# UV file basics

Raw data from HERA consists of `*.uv` files, which are a streaming file format common in radio astronomy. Behind the scenes, the file contains a cross-correlated visibility for each antenna pair at a specific time and frequency. There are several libraries for interacting with UV files, such as `aipy` and `pyuvdata`. We will spend most of this tutorial using the functionality built into `capo` to learn more about the raw data.

## Using the Librarian
LINK TO LIBRARIAN HERE... DOWNLOAD SAMPLE FILE (which is already on the laptops)

## Basic file information
`uv` files are actually directories that contain the raw data (`visdata`), largely in binary, and metadata (`flags`, `header`, `history`, and `vartable`). Libraries such as `capo` use this information to parse the files into something that we humans can understand.
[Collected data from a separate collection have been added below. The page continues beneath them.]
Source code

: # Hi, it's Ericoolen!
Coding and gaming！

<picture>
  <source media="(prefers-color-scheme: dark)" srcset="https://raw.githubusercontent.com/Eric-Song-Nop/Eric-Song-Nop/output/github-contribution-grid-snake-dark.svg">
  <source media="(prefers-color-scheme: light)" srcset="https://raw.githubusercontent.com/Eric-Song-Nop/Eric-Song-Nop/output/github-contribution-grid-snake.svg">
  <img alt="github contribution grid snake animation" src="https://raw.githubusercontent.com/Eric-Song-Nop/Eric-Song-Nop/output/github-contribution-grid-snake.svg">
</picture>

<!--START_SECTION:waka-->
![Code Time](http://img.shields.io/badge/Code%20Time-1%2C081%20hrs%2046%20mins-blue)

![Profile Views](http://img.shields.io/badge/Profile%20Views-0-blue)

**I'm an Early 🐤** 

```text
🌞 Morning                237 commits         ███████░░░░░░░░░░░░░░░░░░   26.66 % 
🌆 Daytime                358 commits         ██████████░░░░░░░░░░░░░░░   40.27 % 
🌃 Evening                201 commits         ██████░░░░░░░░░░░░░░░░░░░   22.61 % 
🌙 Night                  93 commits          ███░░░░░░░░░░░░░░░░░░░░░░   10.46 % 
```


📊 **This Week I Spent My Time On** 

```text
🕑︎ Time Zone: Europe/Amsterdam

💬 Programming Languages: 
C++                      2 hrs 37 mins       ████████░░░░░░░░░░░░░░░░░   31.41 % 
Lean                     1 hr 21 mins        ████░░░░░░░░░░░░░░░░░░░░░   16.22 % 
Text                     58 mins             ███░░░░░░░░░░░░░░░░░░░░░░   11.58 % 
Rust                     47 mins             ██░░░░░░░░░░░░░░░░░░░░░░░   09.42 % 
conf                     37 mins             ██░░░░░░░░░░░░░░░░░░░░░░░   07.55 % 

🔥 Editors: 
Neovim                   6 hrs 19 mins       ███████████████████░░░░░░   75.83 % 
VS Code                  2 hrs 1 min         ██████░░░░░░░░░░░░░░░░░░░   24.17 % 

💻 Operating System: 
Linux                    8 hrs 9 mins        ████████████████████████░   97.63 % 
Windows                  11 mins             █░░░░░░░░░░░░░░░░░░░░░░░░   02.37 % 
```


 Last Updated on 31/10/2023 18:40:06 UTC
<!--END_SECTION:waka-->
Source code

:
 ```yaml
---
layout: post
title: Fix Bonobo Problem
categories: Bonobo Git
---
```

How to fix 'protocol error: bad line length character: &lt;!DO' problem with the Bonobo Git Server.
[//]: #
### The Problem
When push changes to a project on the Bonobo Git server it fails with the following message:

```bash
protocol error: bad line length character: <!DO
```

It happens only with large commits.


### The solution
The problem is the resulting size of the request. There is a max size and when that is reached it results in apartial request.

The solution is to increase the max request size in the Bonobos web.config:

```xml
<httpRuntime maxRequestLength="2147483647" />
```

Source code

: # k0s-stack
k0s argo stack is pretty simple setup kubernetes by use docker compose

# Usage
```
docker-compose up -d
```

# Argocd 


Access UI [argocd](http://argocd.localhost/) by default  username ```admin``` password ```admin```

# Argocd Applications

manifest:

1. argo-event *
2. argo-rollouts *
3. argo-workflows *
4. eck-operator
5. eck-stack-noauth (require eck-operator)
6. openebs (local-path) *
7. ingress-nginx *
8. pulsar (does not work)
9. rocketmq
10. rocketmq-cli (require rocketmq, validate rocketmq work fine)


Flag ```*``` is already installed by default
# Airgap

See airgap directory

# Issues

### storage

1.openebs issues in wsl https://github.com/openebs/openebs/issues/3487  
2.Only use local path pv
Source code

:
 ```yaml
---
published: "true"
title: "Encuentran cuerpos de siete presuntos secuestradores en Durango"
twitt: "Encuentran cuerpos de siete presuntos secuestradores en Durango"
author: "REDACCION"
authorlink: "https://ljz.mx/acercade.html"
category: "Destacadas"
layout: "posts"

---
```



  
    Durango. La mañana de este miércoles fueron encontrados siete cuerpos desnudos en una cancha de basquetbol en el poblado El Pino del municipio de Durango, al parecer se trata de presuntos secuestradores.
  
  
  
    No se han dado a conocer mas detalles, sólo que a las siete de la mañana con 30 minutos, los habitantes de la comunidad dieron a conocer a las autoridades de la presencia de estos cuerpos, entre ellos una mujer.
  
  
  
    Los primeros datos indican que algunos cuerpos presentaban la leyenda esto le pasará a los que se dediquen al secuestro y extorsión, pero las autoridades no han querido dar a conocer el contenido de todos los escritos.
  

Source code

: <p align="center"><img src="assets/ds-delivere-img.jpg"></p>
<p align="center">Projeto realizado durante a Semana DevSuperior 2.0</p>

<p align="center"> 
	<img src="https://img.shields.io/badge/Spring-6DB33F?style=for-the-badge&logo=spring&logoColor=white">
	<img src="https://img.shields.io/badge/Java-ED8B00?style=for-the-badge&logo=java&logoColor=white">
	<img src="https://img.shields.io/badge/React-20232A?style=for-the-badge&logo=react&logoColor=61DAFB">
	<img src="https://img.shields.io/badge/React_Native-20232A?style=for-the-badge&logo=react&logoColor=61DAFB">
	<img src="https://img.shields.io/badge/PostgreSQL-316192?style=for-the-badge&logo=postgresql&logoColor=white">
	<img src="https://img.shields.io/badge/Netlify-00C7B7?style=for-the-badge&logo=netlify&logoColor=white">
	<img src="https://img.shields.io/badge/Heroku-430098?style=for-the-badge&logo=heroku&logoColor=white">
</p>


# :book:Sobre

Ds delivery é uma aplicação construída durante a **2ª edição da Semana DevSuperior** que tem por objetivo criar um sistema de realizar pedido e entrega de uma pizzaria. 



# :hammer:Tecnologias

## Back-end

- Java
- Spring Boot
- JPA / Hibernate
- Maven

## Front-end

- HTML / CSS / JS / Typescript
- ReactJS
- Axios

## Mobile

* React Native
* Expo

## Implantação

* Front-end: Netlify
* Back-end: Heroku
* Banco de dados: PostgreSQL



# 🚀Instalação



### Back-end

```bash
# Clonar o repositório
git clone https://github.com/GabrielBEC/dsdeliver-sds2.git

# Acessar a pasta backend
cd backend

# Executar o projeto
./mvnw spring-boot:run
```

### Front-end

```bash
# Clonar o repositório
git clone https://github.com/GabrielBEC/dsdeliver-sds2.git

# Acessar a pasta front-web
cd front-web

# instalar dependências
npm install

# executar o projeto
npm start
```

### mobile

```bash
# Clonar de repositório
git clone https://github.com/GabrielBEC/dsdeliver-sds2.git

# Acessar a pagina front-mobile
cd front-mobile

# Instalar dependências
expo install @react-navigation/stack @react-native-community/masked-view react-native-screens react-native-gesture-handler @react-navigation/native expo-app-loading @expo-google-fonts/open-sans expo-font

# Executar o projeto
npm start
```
# Lesson 1: Visualizing Raw Data
Let's start by seeing what the raw data looks like, to understand what we're working with. The basic unit that we'll plot is a waterfall plot. This is a two-dimensional plot of the visibility (the cross-correlated signal between a pair of antennas) as a function of time and frequency. Let's learn how to extract this information.

## Reading in the File
The first step is to read in the file using our library (`aipy`, in this case). We make use of the `plot_uv.py` script. This script takes as an argument the name of the `.uv` file we want to plot. It also needs to know what pair of antennas we'd like to plot, which is done with the `-a` flag. Let's look at the waterfall for antennas 1 and 4. To do this, run the following command in a terminal. You'll have to run it in the same directory where the `.uv` file we downloaded from the Librarian is located.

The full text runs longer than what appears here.